→ WORK TO BE COMPLETED
Check every line below for the word "description" and copy each one that has it.

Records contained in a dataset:
*** Block opens ***
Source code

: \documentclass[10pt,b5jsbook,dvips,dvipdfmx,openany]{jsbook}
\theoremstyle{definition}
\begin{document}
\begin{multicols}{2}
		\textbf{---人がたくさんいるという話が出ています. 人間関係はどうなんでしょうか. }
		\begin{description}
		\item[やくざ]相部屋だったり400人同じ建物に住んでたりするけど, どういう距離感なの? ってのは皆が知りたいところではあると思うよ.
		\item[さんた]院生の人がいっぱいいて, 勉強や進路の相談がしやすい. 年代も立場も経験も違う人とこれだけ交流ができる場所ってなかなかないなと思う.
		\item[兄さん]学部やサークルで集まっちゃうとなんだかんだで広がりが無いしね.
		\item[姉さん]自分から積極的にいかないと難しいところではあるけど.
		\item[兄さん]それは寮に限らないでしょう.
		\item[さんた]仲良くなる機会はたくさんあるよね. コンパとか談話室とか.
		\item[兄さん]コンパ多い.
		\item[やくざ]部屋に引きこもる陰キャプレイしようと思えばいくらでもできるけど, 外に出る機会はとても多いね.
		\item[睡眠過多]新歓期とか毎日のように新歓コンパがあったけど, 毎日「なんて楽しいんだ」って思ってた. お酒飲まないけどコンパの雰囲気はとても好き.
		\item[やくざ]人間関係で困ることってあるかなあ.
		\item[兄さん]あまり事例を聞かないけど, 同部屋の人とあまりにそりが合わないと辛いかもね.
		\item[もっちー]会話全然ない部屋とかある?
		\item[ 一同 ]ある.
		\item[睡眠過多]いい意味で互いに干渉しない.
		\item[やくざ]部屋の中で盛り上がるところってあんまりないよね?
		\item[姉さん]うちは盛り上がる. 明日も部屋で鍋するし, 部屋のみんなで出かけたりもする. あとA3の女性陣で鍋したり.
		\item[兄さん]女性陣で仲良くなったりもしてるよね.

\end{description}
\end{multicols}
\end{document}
*** Block closes ***
→ EXPECTED OUTPUT
		\begin{description}
\end{description}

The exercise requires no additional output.